Juicing without a juicer


You don’t need to spend a ton of money on a fancy juicing machine that just takes up more counter space. With a regular kitchen blender, you can easily and quickly enjoy all the nutritional benefits of juicing your fresh fruits and vegetables. You can also use a fine-mesh strainer to remove any residual pulp after blending, but keeping that fiber in your drink is much more nutritious. Fiber feeds the good bacteria in your gut for a healthier colon.

Here’s a recipe for a great-tasting green juice that packs a delicious dose of iron, magnesium and potassium, as well as vitamins A, B6, C, D and K.

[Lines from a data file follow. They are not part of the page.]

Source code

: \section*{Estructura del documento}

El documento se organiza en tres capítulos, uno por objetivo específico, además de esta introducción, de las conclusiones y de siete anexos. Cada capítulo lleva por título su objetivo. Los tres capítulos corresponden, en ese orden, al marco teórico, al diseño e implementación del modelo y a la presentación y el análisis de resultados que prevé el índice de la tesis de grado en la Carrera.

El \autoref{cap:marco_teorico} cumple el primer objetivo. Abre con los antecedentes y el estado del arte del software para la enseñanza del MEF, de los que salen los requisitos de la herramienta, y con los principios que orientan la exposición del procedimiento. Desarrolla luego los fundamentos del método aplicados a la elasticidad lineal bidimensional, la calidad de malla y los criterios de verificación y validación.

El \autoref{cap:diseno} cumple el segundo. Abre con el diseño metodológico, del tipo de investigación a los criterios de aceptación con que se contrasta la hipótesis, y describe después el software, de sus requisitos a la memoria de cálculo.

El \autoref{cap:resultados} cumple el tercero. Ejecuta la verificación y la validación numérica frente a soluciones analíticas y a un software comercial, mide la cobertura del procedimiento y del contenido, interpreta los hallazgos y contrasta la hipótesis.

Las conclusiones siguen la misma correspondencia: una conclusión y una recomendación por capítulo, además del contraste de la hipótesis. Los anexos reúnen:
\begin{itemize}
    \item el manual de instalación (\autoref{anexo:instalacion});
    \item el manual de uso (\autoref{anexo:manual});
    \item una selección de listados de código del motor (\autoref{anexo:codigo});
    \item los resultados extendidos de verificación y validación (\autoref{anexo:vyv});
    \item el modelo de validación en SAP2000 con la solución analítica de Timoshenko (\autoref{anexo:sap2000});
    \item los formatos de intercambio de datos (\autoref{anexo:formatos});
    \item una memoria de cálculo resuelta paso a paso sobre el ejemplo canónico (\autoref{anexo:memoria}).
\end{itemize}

  • 1 handful each spinach and kale (stems and all!)
  • 2-3 stalks celery 
  • 2 small peeled and chopped carrots
  • 1/2 unpeeled, cored and chopped apple 
  • Several thin slices of ginger
  • Juice of half a lemon
  • 1 cup water
Add the water to the blender, then add your fresh, organic vegetables and fruits in any order. Pulse and blend with each addition until liquified. Pour into a glass, pulp and all, and enjoy immediately to get the most nutrition. If you prefer, you can pour it through a fine mesh strainer first, but don’t pass up the important health benefits of all that great fiber! Your juice will keep in the refrigerator for a day or two.

Juicing can give you a whole day’s worth of fruit and vegetable servings in just one 12-ounce glass. You’re also more likely to enjoy a wider variety of fresh produce that you might not otherwise have in your diet. The variety is important for ensuring you get all the vitamins and minerals your body needs to repair damaged cells, prevent disease…plus it helps you look and feel younger!

Drinking juice gives you plenty of energy, too – with its abundance of live enzymes, vitamins and minerals, juice is like a natural (and much healthier) version of Red Bull.